Problem to work on >> What is asked for is the whole listing, given again word for word.

========================

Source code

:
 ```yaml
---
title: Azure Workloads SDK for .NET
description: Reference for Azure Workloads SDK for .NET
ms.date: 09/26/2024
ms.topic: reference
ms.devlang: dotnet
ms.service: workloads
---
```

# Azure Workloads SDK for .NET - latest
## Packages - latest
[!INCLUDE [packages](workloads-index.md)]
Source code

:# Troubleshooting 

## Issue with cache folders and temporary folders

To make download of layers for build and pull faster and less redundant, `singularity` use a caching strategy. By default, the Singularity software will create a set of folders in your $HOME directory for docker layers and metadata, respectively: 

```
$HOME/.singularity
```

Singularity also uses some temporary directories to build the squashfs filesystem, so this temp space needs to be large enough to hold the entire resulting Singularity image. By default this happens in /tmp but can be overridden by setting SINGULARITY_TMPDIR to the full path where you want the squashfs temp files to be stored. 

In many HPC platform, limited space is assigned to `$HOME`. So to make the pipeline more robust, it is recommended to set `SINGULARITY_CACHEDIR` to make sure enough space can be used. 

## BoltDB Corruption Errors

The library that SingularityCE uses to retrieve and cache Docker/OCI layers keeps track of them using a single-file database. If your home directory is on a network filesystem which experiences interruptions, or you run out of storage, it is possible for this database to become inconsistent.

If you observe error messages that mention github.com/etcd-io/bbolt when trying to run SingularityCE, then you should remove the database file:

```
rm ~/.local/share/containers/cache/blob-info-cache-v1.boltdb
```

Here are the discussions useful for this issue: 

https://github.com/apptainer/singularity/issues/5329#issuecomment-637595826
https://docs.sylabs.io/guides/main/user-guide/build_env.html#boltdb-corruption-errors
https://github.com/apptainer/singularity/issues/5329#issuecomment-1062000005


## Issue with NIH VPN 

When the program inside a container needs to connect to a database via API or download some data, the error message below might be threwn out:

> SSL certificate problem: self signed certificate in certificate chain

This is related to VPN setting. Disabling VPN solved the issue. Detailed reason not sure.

========================

Written response >>
Source code

:
 ```yaml
---
title: Azure Workloads SDK for .NET
description: Reference for Azure Workloads SDK for .NET
ms.date: 09/26/2024
ms.topic: reference
ms.devlang: dotnet
ms.service: workloads
---
```

# Azure Workloads SDK for .NET - latest
## Packages - latest
[!INCLUDE [packages](workloads-index.md)]
Source code

:# Troubleshooting 

## Issue with cache folders and temporary folders

To make download of layers for build and pull faster and less redundant, `singularity` use a caching strategy. By default, the Singularity software will create a set of folders in your $HOME directory for docker layers and metadata, respectively: 

```
$HOME/.singularity
```

Singularity also uses some temporary directories to build the squashfs filesystem, so this temp space needs to be large enough to hold the entire resulting Singularity image. By default this happens in /tmp but can be overridden by setting SINGULARITY_TMPDIR to the full path where you want the squashfs temp files to be stored. 

In many HPC platform, limited space is assigned to `$HOME`. So to make the pipeline more robust, it is recommended to set `SINGULARITY_CACHEDIR` to make sure enough space can be used. 

## BoltDB Corruption Errors

The library that SingularityCE uses to retrieve and cache Docker/OCI layers keeps track of them using a single-file database. If your home directory is on a network filesystem which experiences interruptions, or you run out of storage, it is possible for this database to become inconsistent.

If you observe error messages that mention github.com/etcd-io/bbolt when trying to run SingularityCE, then you should remove the database file:

```
rm ~/.local/share/containers/cache/blob-info-cache-v1.boltdb
```

Here are the discussions useful for this issue: 

https://github.com/apptainer/singularity/issues/5329#issuecomment-637595826
https://docs.sylabs.io/guides/main/user-guide/build_env.html#boltdb-corruption-errors
https://github.com/apptainer/singularity/issues/5329#issuecomment-1062000005


## Issue with NIH VPN 

When the program inside a container needs to connect to a database via API or download some data, the error message below might be threwn out:

> SSL certificate problem: self signed certificate in certificate chain

This is related to VPN setting. Disabling VPN solved the issue. Detailed reason not sure.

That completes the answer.